Possible bug when fetching prices in Python with Timestamp

Hi,
When using the get_prices function in Python, there seems to be a bug if you use pd.Timestamp to specify a start date.

If i use CLI to get prices for NVDA (FIBBG000BBJQV0) from 2020-09-03 until 2020-10-02, the price in the first row (2020-09-03) is correct (134.9609).

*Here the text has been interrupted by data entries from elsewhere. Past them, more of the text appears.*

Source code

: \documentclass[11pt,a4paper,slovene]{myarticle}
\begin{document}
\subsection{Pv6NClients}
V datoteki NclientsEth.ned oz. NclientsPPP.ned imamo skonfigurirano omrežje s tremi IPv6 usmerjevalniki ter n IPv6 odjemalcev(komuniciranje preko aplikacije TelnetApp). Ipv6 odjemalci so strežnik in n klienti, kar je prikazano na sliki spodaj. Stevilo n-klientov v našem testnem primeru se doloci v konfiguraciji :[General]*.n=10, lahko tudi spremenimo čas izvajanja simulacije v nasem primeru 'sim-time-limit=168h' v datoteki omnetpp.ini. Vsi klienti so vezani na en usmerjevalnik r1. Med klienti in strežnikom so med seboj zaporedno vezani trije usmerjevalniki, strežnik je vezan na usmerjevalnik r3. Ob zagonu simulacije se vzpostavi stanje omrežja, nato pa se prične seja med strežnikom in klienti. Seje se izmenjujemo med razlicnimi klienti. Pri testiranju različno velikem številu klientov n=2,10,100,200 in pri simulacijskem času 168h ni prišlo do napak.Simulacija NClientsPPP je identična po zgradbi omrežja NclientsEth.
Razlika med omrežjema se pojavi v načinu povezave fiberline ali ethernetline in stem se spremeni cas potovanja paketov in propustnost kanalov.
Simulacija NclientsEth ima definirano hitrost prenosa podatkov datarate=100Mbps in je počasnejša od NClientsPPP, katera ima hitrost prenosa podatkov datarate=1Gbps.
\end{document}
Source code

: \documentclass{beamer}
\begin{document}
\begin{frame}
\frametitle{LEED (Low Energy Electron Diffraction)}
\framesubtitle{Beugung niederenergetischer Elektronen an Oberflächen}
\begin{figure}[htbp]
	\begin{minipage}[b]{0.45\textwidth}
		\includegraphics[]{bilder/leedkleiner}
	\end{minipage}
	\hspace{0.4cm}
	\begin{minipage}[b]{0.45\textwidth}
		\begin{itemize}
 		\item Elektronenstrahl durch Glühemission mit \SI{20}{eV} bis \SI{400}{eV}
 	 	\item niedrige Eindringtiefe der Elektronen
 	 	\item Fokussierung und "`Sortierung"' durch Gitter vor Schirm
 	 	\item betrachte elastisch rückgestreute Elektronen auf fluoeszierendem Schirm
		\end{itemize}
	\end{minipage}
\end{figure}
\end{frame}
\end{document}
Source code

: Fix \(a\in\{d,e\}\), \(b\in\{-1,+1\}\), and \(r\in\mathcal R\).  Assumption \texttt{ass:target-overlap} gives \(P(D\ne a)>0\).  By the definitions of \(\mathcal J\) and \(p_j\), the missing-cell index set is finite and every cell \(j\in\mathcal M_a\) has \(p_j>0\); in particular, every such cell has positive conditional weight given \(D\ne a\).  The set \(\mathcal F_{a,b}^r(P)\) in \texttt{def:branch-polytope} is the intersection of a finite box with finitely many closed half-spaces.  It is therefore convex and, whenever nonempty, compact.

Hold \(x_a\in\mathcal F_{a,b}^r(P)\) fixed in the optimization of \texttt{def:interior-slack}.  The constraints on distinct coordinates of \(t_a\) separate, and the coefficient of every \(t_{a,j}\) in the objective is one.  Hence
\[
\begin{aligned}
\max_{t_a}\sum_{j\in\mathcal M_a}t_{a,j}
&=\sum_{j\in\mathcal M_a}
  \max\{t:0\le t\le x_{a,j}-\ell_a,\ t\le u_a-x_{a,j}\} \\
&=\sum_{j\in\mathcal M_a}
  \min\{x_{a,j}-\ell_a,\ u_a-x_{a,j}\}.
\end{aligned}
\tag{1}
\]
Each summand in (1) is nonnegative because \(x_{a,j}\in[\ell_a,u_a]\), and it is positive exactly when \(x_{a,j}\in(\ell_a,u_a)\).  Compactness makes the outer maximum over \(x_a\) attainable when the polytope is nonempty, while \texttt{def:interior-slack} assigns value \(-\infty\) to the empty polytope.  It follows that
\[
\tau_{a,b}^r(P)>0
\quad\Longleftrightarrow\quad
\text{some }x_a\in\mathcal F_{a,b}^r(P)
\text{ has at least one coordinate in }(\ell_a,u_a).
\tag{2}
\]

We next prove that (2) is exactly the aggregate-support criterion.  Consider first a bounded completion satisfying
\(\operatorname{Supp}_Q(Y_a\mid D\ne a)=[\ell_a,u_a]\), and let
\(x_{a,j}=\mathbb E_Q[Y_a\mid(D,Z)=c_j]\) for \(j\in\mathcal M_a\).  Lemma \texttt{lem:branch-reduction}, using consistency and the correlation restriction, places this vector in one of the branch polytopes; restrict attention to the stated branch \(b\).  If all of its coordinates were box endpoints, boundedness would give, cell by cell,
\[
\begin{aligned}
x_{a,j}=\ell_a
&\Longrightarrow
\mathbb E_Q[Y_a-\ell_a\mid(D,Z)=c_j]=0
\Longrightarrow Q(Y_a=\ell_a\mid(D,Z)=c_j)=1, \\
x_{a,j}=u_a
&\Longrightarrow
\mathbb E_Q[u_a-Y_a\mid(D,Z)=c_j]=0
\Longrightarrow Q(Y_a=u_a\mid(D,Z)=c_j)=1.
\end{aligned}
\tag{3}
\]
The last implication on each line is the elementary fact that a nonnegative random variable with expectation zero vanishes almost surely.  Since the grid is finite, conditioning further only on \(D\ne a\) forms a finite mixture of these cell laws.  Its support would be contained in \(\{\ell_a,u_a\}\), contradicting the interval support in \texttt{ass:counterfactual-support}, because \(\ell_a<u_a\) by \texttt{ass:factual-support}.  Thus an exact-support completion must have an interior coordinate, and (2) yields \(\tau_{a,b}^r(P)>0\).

$ quantrocket history get usstock-1d -s 2020-09-30 -e 2020-10-02 -i
 FIBBG000BBJQV0 -f Close

Sid,Date,Close
FIBBG000BBJQV0,2020-09-30,134.9609
FIBBG000BBJQV0,2020-10-01,135.7987
FIBBG000BBJQV0,2020-10-02,130.2903

But when i use get_prices function in Python by specifying start_date with pandas Timestamp, the price in the first row (2020-09-03) is incorrect (541.2200)

from quantrocket import get_prices

get_prices('usstock-1d', sids='FIBBG000BBJQV0', start_date=pd.Timestamp(2020, 9, 30), end_date=pd.Timestamp(2020, 10, 2), fields=['Close'])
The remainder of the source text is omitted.